To-Be-Storyboard: Zeigt den zukünftigen Serviceprozess, wie er sein soll — das Zielbild. Dient als Kommunikationswerkzeug und als Grundlage für Service Prototyping.
Vergleichs-Storyboard: As-Is und To-Be nebeneinander, Panel für Panel. Besonders wirkungsvoll in Stakeholder-Präsentationen, weil der Unterschied sofort sichtbar wird.

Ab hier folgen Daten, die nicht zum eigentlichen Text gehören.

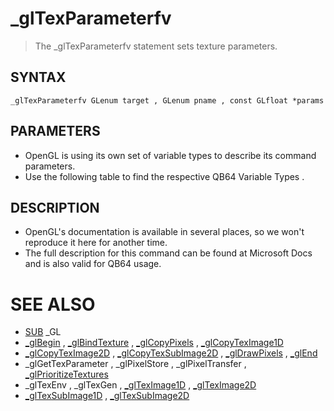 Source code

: # _glTexParameterfv
> The _glTexParameterfv statement sets texture parameters.

## SYNTAX
`_glTexParameterfv GLenum target , GLenum pname , const GLfloat *params`

## PARAMETERS
* OpenGL is using its own set of variable types to describe its command parameters.
* Use the following table to find the respective QB64 Variable Types .


## DESCRIPTION
* OpenGL's documentation is available in several places, so we won't reproduce it here for another time.
* The full description for this command can be found at Microsoft Docs and is also valid for QB64 usage.


# SEE ALSO
* [SUB](SUB.md) _GL
* [_glBegin](_glBegin.md) , [_glBindTexture](_glBindTexture.md) , [_glCopyPixels](_glCopyPixels.md) , [_glCopyTexImage1D](_glCopyTexImage1D.md)
* [_glCopyTexImage2D](_glCopyTexImage2D.md) , [_glCopyTexSubImage2D](_glCopyTexSubImage2D.md) , [_glDrawPixels](_glDrawPixels.md) , [_glEnd](_glEnd.md)
* _glGetTexParameter , _glPixelStore , _glPixelTransfer , [_glPrioritizeTextures](_glPrioritizeTextures.md)
* _glTexEnv , _glTexGen , [_glTexImage1D](_glTexImage1D.md) , [_glTexImage2D](_glTexImage2D.md)
* [_glTexSubImage1D](_glTexSubImage1D.md) , [_glTexSubImage2D](_glTexSubImage2D.md)


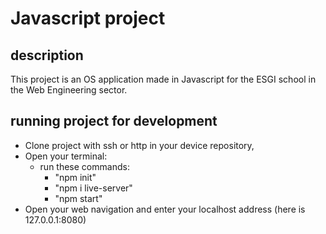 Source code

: <h1>Javascript project</h1>

<h2>description</h2>

<p>This project is an OS application made in Javascript for the ESGI school in the Web Engineering sector.</p>

<h2>running project for development</h2>

- Clone project with ssh or http in your device repository,
- Open your terminal: 
    - run these commands: 
        - "npm init"
        - "npm i live-server" 
        - "npm start"
- Open your web navigation and enter your localhost address (here is 127.0.0.1:8080) 
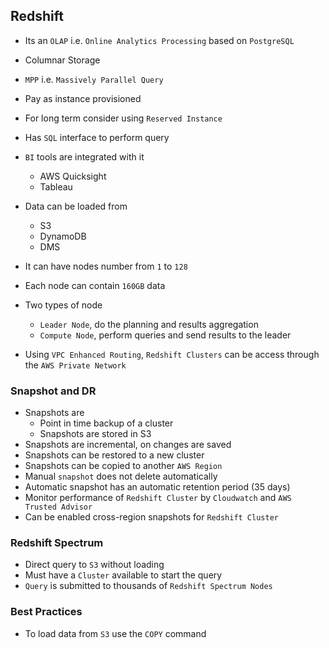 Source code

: ## Redshift

- Its an `OLAP` i.e. `Online Analytics Processing` based on `PostgreSQL`
- Columnar Storage
- `MPP` i.e. `Massively Parallel Query`
- Pay as instance provisioned
- For long term consider using `Reserved Instance`
- Has `SQL` interface to perform query
- `BI` tools are integrated with it
  - AWS Quicksight
  - Tableau
- Data can be loaded from
  - S3
  - DynamoDB
  - DMS
- It can have nodes number from `1` to `128`
- Each node can contain `160GB` data
- Two types of node

  - `Leader Node`, do the planning and results aggregation
  - `Compute Node`, perform queries and send results to the leader

- Using `VPC Enhanced Routing`, `Redshift Clusters` can be access through the `AWS Private Network`

### Snapshot and DR

- Snapshots are
  - Point in time backup of a cluster
  - Snapshots are stored in S3
- Snapshots are incremental, on changes are saved
- Snapshots can be restored to a new cluster
- Snapshots can be copied to another `AWS Region`
- Manual `snapshot` does not delete automatically
- Automatic snapshot has an automatic retention period (35 days)
- Monitor performance of `Redshift Cluster` by `Cloudwatch` and `AWS Trusted Advisor`
- Can be enabled cross-region snapshots for `Redshift Cluster`

### Redshift Spectrum

- Direct query to `S3` without loading
- Must have a `Cluster` available to start the query
- `Query` is submitted to thousands of `Redshift Spectrum Nodes`

### Best Practices

- To load data from `S3` use the `COPY` command
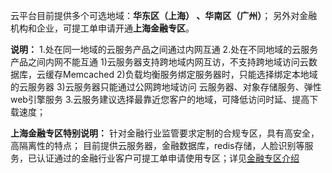 云平台目前提供多个可选地域：**华东区（上海） 、华南区（广州）**； 另外对金融机构和企业，可提工单申请开通**上海金融专区**。

**说明：**
1.处在同一地域的云服务产品之间通过内网互通
2.处在不同地域的云服务产品之间内网不能互通
  1)云服务器支持跨地域内网互访，不支持跨地域访问云数据库，云缓存Memcached
  2)负载均衡服务绑定服务器时，只能选择绑定本地域的云服务器
  3)云服务器只能通过公网跨地域访问 云服务器、对象存储服务、弹性web引擎服务 
3.云服务建议选择最靠近您客户的地域，可降低访问时延、提高下载速度；


**上海金融专区特别说明：**
针对金融行业监管要求定制的合规专区，具有高安全，高隔离性的特点； 目前提供云服务器，金融数据库，redis存储，人脸识别等服务，已认证通过的金融行业客户可提工单申请使用专区；详见[金融专区介绍](http://cloud.tencent.com/doc/product/304/%E9%87%91%E8%9E%8D%E4%BA%91%E7%AE%80%E4%BB%8B)
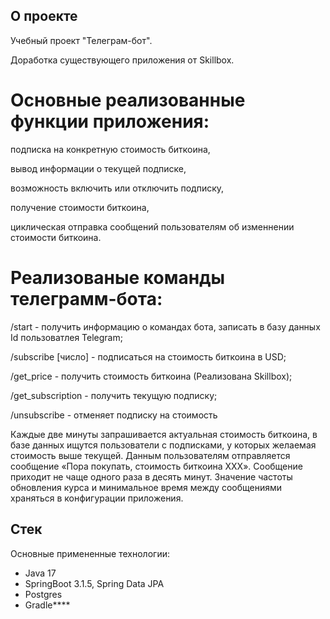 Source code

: 
## О проекте

Учебный проект "Телеграм-бот".

Доработка существующего приложения от Skillbox.

# Основные реализованные функции приложения:

подписка на конкретную стоимость биткоина,

вывод информации о текущей подписке,

возможность включить или отключить подписку,

получение стоимости биткоина,

циклическая отправка сообщений пользователям об изменнении стоимости биткоина.


# Реализованые команды телеграмм-бота:

/start - получить информацию о командах бота, записать в базу данных Id пользоватлея Telegram;

/subscribe [число] - подписаться на стоимость биткоина в USD;

/get_price - получить стоимость биткоина (Реализована Skillbox);

/get_subscription - получить текущую подписку;

/unsubscribe - отменяет подписку на стоимость

Каждые две минуты запрашивается актуальная стоимость биткоина, в базе данных ищутся пользователи
с подписками, у которых желаемая стоимость выше текущей. Данным пользователям отправляется сообщение
«Пора покупать, стоимость биткоина ХХХ». Сообщение  приходит не чаще одного раза в десять минут.
Значение частоты обновления курса и минимальное время между сообщениями храняться в конфигурации приложения.



## Стек

Основные примененные технологии: 
- Java 17
- SpringBoot 3.1.5, Spring Data JPA
- Postgres
- Gradle****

Praxisbeispiel: Storyboard für den Onboarding-Prozess einer Banking-App
Ausgangslage
Eine Regionalbank im DACH-Raum hat eine neue digitale Banking-App entwickelt. Die Abbruchrate im Onboarding liegt bei 34 % — deutlich über dem Branchendurchschnitt von 20-25 %. Das Projektteam hat den Onboarding-Prozess als Customer Journey Map analysiert und die Abbruchstellen identifiziert. Jetzt will es die Erkenntnisse dem Vorstand präsentieren und ein verbessertes Konzept vermitteln. Die Journey Map ist zu technisch, die PowerPoint-Folien zu abstrakt. Das Team entscheidet sich für ein Storyboard.
Das Storyboard (9 Panels)
Protagonist: Herr Kluge, 48, Abteilungsleiter bei einem Zulieferer, langjähriger Filiale-Kunde, will die App erstmals nutzen.
Panel 1 — Auslöser: Bild: Herr Kluge sitzt in der S-Bahn, Smartphone in der Hand. Ein Kollege neben ihm zeigt ihm etwas auf dessen Handy. Aktion: “Mein Kollege zeigt mir, wie er seine Überweisungen per App macht. ‘Geht in 30 Sekunden’, sagt er. Ich lade die App unserer Bank herunter.” Emotion: Neugier, leichte Motivation.
Panel 2 — Erster Kontakt: Bild: Herr Kluge blickt auf sein Smartphone. Der App-Startbildschirm zeigt “Willkommen! Bitte registrieren Sie sich.” Aktion: “Ich tippe auf ‘Registrieren’ und sehe ein Formular mit 14 Feldern. Kontonummer? IBAN? TAN-Verfahren? Ich habe nichts davon dabei.” Emotion: Überraschung, erste Frustration. Backstage: System erfordert vollständige Kontodaten zur Identifikation — Legacy-Anforderung aus dem Kernbanksystem.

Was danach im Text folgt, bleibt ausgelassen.